* [What is being asked]:
Images in the data are to be skipped, while every line is restated exactly as written.

* [Given information]:

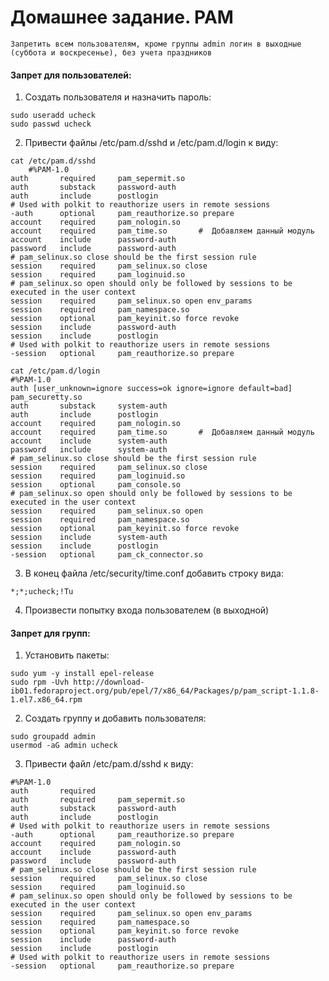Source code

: # Домашнее задание. PAM

    Запретить всем пользователям, кроме группы admin логин в выходные (суббота и воскресенье), без учета праздников
    
#### Запрет для пользователей:
1. Создать пользователя и назначить пароль:
```
sudo useradd ucheck
sudo passwd ucheck
```
2. Привести файлы /etc/pam.d/sshd и /etc/pam.d/login к виду:


```
cat /etc/pam.d/sshd
    #%PAM-1.0
auth       required     pam_sepermit.so
auth       substack     password-auth
auth       include      postlogin
# Used with polkit to reauthorize users in remote sessions
-auth      optional     pam_reauthorize.so prepare
account    required     pam_nologin.so
account    required     pam_time.so       #  Добавляем данный модуль
account    include      password-auth
password   include      password-auth
# pam_selinux.so close should be the first session rule
session    required     pam_selinux.so close
session    required     pam_loginuid.so
# pam_selinux.so open should only be followed by sessions to be executed in the user context
session    required     pam_selinux.so open env_params
session    required     pam_namespace.so
session    optional     pam_keyinit.so force revoke
session    include      password-auth
session    include      postlogin
# Used with polkit to reauthorize users in remote sessions
-session   optional     pam_reauthorize.so prepare
```


```
cat /etc/pam.d/login
#%PAM-1.0
auth [user_unknown=ignore success=ok ignore=ignore default=bad] pam_securetty.so
auth       substack     system-auth
auth       include      postlogin
account    required     pam_nologin.so
account    required     pam_time.so       #  Добавляем данный модуль
account    include      system-auth
password   include      system-auth
# pam_selinux.so close should be the first session rule
session    required     pam_selinux.so close
session    required     pam_loginuid.so
session    optional     pam_console.so
# pam_selinux.so open should only be followed by sessions to be executed in the user context
session    required     pam_selinux.so open
session    required     pam_namespace.so
session    optional     pam_keyinit.so force revoke
session    include      system-auth
session    include      postlogin
-session   optional     pam_ck_connector.so
```

3. В конец файла /etc/security/time.conf добавить строку вида:
```
*;*;ucheck;!Tu
```
4. Произвести попытку входа пользователем (в выходной)

#### Запрет для групп:

1. Установить пакеты:
```
sudo yum -y install epel-release
sudo rpm -Uvh http://download-ib01.fedoraproject.org/pub/epel/7/x86_64/Packages/p/pam_script-1.1.8-1.el7.x86_64.rpm
```
2. Создать группу и добавить пользователя:
```
sudo groupadd admin
usermod -aG admin ucheck
```
3. Привести файл /etc/pam.d/sshd к виду:
```
#%PAM-1.0
auth       required     
auth       required     pam_sepermit.so
auth       substack     password-auth
auth       include      postlogin
# Used with polkit to reauthorize users in remote sessions
-auth      optional     pam_reauthorize.so prepare
account    required     pam_nologin.so
account    include      password-auth
password   include      password-auth
# pam_selinux.so close should be the first session rule
session    required     pam_selinux.so close
session    required     pam_loginuid.so
# pam_selinux.so open should only be followed by sessions to be executed in the user context
session    required     pam_selinux.so open env_params
session    required     pam_namespace.so
session    optional     pam_keyinit.so force revoke
session    include      password-auth
session    include      postlogin
# Used with polkit to reauthorize users in remote sessions
-session   optional     pam_reauthorize.so prepare
```

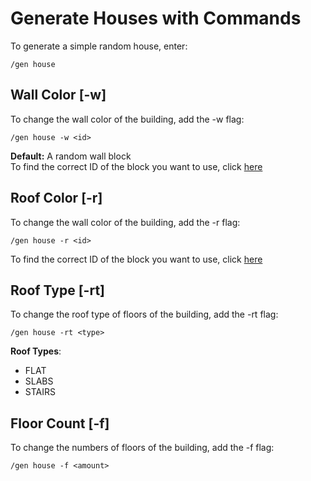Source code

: # Generate Houses with Commands

To generate a simple random house, enter:

```
/gen house
```

## Wall Color [-w]

To change the wall color of the building, add the -w flag:
```
/gen house -w <id>
```
**Default:** A random wall block <br>
To find the correct ID of the block you want to use, click [here](https://www.digminecraft.com/lists/item_id_list_pc_1_12.php)


## Roof Color [-r]

To change the wall color of the building, add the -r flag:
```
/gen house -r <id>
```
To find the correct ID of the block you want to use, click [here](https://www.digminecraft.com/lists/item_id_list_pc_1_12.php)


## Roof Type [-rt]

To change the roof type of floors of the building, add the -rt flag:
```
/gen house -rt <type>
```

**Roof Types**:
- FLAT
- SLABS
- STAIRS


## Floor Count [-f]

To change the numbers of floors of the building, add the -f flag:
```
/gen house -f <amount>
```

* [Expected output]:
Source code

: # Домашнее задание. PAM

    Запретить всем пользователям, кроме группы admin логин в выходные (суббота и воскресенье), без учета праздников
    
#### Запрет для пользователей:
1. Создать пользователя и назначить пароль:
```
sudo useradd ucheck
sudo passwd ucheck
```
2. Привести файлы /etc/pam.d/sshd и /etc/pam.d/login к виду:


```
cat /etc/pam.d/sshd
    #%PAM-1.0
auth       required     pam_sepermit.so
auth       substack     password-auth
auth       include      postlogin
# Used with polkit to reauthorize users in remote sessions
-auth      optional     pam_reauthorize.so prepare
account    required     pam_nologin.so
account    required     pam_time.so       #  Добавляем данный модуль
account    include      password-auth
password   include      password-auth
# pam_selinux.so close should be the first session rule
session    required     pam_selinux.so close
session    required     pam_loginuid.so
# pam_selinux.so open should only be followed by sessions to be executed in the user context
session    required     pam_selinux.so open env_params
session    required     pam_namespace.so
session    optional     pam_keyinit.so force revoke
session    include      password-auth
session    include      postlogin
# Used with polkit to reauthorize users in remote sessions
-session   optional     pam_reauthorize.so prepare
```


```
cat /etc/pam.d/login
#%PAM-1.0
auth [user_unknown=ignore success=ok ignore=ignore default=bad] pam_securetty.so
auth       substack     system-auth
auth       include      postlogin
account    required     pam_nologin.so
account    required     pam_time.so       #  Добавляем данный модуль
account    include      system-auth
password   include      system-auth
# pam_selinux.so close should be the first session rule
session    required     pam_selinux.so close
session    required     pam_loginuid.so
session    optional     pam_console.so
# pam_selinux.so open should only be followed by sessions to be executed in the user context
session    required     pam_selinux.so open
session    required     pam_namespace.so
session    optional     pam_keyinit.so force revoke
session    include      system-auth
session    include      postlogin
-session   optional     pam_ck_connector.so
```

3. В конец файла /etc/security/time.conf добавить строку вида:
```
*;*;ucheck;!Tu
```
4. Произвести попытку входа пользователем (в выходной)

#### Запрет для групп:

1. Установить пакеты:
```
sudo yum -y install epel-release
sudo rpm -Uvh http://download-ib01.fedoraproject.org/pub/epel/7/x86_64/Packages/p/pam_script-1.1.8-1.el7.x86_64.rpm
```
2. Создать группу и добавить пользователя:
```
sudo groupadd admin
usermod -aG admin ucheck
```
3. Привести файл /etc/pam.d/sshd к виду:
```
#%PAM-1.0
auth       required     
auth       required     pam_sepermit.so
auth       substack     password-auth
auth       include      postlogin
# Used with polkit to reauthorize users in remote sessions
-auth      optional     pam_reauthorize.so prepare
account    required     pam_nologin.so
account    include      password-auth
password   include      password-auth
# pam_selinux.so close should be the first session rule
session    required     pam_selinux.so close
session    required     pam_loginuid.so
# pam_selinux.so open should only be followed by sessions to be executed in the user context
session    required     pam_selinux.so open env_params
session    required     pam_namespace.so
session    optional     pam_keyinit.so force revoke
session    include      password-auth
session    include      postlogin
# Used with polkit to reauthorize users in remote sessions
-session   optional     pam_reauthorize.so prepare
```

Source code

: # Generate Houses with Commands

To generate a simple random house, enter:

```
/gen house
```

## Wall Color [-w]

To change the wall color of the building, add the -w flag:
```
/gen house -w <id>
```
**Default:** A random wall block <br>
To find the correct ID of the block you want to use, click [here](https://www.digminecraft.com/lists/item_id_list_pc_1_12.php)


## Roof Color [-r]

To change the wall color of the building, add the -r flag:
```
/gen house -r <id>
```
To find the correct ID of the block you want to use, click [here](https://www.digminecraft.com/lists/item_id_list_pc_1_12.php)


## Roof Type [-rt]

To change the roof type of floors of the building, add the -rt flag:
```
/gen house -rt <type>
```

**Roof Types**:
- FLAT
- SLABS
- STAIRS


## Floor Count [-f]

To change the numbers of floors of the building, add the -f flag:
```
/gen house -f <amount>
```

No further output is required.